US and Taiwan Finalize Trade Agreement, Slashing Tariffs and Unlocking New Bilateral Commerce

The United States and Taiwan have finalized a trade agreement that lowers tariffs on Taiwanese exports to 15%, matching rates applied to Japan and South Korea. The arrangement also increases access for U.S. goods in Taiwan and commits Taipei to substantial U.S. imports in the coming years.

Under the new trade pact, Taiwan will reduce or remove tariffs on 99% of U.S. imports, enabling American industrial and agricultural products—including automobiles, beef, and minerals—to enter the market with preferential treatment.

From 2025 through 2029, Taiwan has agreed to boost purchases of U.S. goods, with commitments totaling $44.4 billion in liquefied natural gas and crude oil, $15.2 billion in civil aircraft and engines, and $25.2 billion in equipment for the power grid, marine, and steelmaking sectors.

The deal builds on a framework negotiated in January, which had already cut tariffs on Taiwanese exports to 15% from the 20% initially set by a previous administration. This tariff reduction positions Taiwan’s exports on equal terms with those from key Asian economies such as South Korea and Japan, especially in sectors like semiconductors.

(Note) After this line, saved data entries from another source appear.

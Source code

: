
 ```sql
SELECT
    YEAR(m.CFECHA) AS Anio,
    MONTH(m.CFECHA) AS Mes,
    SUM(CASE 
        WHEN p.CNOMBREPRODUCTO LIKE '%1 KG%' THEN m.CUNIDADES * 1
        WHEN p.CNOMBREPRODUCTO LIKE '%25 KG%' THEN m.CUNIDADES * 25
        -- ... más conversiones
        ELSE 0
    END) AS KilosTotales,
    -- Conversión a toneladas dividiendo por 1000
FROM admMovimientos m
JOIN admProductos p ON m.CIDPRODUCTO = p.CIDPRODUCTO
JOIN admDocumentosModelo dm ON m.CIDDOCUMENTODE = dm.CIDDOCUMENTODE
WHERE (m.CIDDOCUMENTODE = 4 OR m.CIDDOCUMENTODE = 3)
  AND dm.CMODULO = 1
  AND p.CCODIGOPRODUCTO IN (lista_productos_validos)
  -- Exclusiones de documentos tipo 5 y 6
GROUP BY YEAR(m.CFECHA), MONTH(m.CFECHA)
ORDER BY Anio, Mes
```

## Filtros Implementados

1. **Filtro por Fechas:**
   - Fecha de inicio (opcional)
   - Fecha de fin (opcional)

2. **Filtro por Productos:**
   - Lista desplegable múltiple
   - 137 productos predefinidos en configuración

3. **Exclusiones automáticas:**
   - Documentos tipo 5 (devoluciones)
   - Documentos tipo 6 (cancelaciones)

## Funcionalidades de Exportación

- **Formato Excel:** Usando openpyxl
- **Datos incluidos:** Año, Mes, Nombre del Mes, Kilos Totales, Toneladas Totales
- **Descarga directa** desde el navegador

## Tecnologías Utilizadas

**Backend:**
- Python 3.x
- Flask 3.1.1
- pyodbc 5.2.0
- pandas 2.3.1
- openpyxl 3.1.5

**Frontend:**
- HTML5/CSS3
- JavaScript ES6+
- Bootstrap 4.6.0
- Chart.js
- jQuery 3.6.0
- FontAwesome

Additionally, Taiwan will accept U.S.-manufactured vehicles meeting U.S. safety standards without imposing extra requirements, addressing a major non-tariff barrier. According to Taiwan’s President Lai Ching-te, the agreement also grants Taiwan exemptions from reciprocal tariffs on over 2,000 product lines.

The January framework also established that Taiwanese companies would invest $250 billion in U.S. production facilities related to semiconductors, energy, and artificial intelligence, with $100 billion already pledged by Taiwan Semiconductor Manufacturing Corp. Taiwan’s government has guaranteed a further $250 billion in investments in the U.S.

Despite U.S. goals to shift 40% of Taiwan’s semiconductor manufacturing capacity to American soil, Taiwanese officials have called such a move unfeasible. Taipei has communicated concerns about relocating such a significant share of its industry overseas.

The agreement requires ratification by Taiwan’s legislature, where opposition parties hold a majority, before it can be implemented.